- From: Ivan Herman via GitHub <sysbot+gh@w3.org>
- Date: Fri, 22 Jan 2016 17:07:13 +0000
- To: public-annotation@w3.org
@jjett: I stand corrected on the 'spaghetti' term:-) It was not my
intention to be dismissive.
Also, thanks for the examples, because I see it more clearly now and I
did misunderstand something in the original example of
@hugomanguinhas, insofar as the second structure also has some sort of
a nesting behaviour. (My, wrong, understanding was that... never
mind.

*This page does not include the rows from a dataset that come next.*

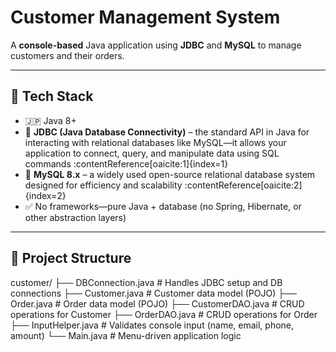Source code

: # Customer Management System

A **console-based** Java application using **JDBC** and **MySQL** to manage customers and their orders.

---

## 🚀 Tech Stack
- 🇯🇵 Java 8+  
- 🔗 **JDBC (Java Database Connectivity)** – the standard API in Java for interacting with relational databases like MySQL—it allows your application to connect, query, and manipulate data using SQL commands :contentReference[oaicite:1]{index=1}  
- 🐬 **MySQL 8.x** – a widely used open-source relational database system designed for efficiency and scalability :contentReference[oaicite:2]{index=2}  
- ✅ No frameworks—pure Java + database (no Spring, Hibernate, or other abstraction layers)

---

## 📂 Project Structure

customer/
├── DBConnection.java # Handles JDBC setup and DB connections
├── Customer.java # Customer data model (POJO)
├── Order.java # Order data model (POJO)
├── CustomerDAO.java # CRUD operations for Customer
├── OrderDAO.java # CRUD operations for Order
├── InputHelper.java # Validates console input (name, email, phone, amount)
└── Main.java # Menu-driven application logic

Not important.) Which also means that my concern about the
range/domain of the properties is also moot.
Actually... the fair comparison of the complexities is if we drop the
`@type` whenever it can be deduced (or add it everywhere, I do not
want to get into this discussion again), in which case the second
("inverted") example becomes even slightly less complex for reading:
```json
{
"@type": "SpecificResource",
"selector": {
"@type": "TextPositionSelector",
"start": 5,
"end": 28
},
"source": {
"selector": {
"@type": "FragmentSelector",
"value": "namedSection"
},
"source": {
"selector": {
"@type": "foo:PageSelector",
"value": "desiredPage"
},
"source" : {
"selector": {
"@type": "foo:QuerySelector",
"value": "knownItem"
},
"source": "http://example.org"
}
}
}
}
```
So... I am sold. Sold in the sense that the both patterns are fine and
they are on a comparable level of complexity indeed. I do not think
we may want to use both patterns, though; but if my understanding is
correct the second pattern works out of the box right now, which is a
major plus; reducing the number of necessary predicates is a good
thing...
(Again, apologies for the spaghetti:-)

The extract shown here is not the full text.